What to work on →
Pictures stay out; everything else from the first line of the entries down through the line with "dans l'exemple suivant." gets copied exactly.
════════════════════
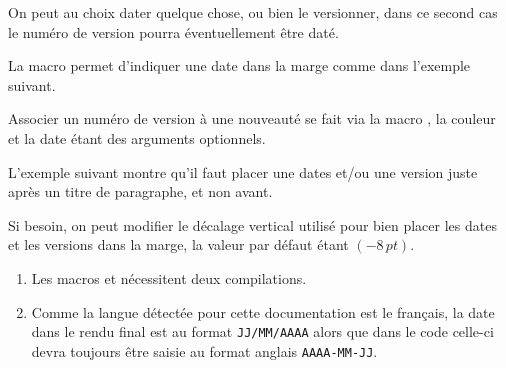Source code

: On peut au choix dater quelque chose, ou bien le versionner, dans ce second cas le numéro de version pourra éventuellement être daté.


\begin{tdocexa}
    La macro  permet d'indiquer une date dans la marge comme dans l'exemple suivant.


\end{tdocexa}


\begin{tdocexa}
    Associer un numéro de version à une nouveauté se fait via la macro , la couleur et la date étant des arguments optionnels.


\end{tdocexa}


\begin{tdocexa}
	L'exemple suivant montre qu'il faut placer une dates et/ou une version juste après un titre de paragraphe, et non avant.


\end{tdocexa}


\begin{tdocexa}
	Si besoin, on peut modifier le décalage vertical utilisé pour bien placer les dates et les versions dans la marge, la valeur par défaut étant $(-8\,\mathit{pt})$.


\end{tdocexa}


\begin{tdocimp}
    \begin{enumerate}[wide]
        \item Les macros  et  nécessitent deux compilations.

        \item Comme la langue détectée pour cette documentation est le français, la date dans le rendu final est au format \texttt{JJ/MM/AAAA} alors que dans le code celle-ci devra toujours être saisie au format anglais \texttt{AAAA-MM-JJ}.
    \end{enumerate}
\end{tdocimp}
════════════════════
Solution →
Source code

: On peut au choix dater quelque chose, ou bien le versionner, dans ce second cas le numéro de version pourra éventuellement être daté.


\begin{tdocexa}
    La macro  permet d'indiquer une date dans la marge comme dans l'exemple suivant.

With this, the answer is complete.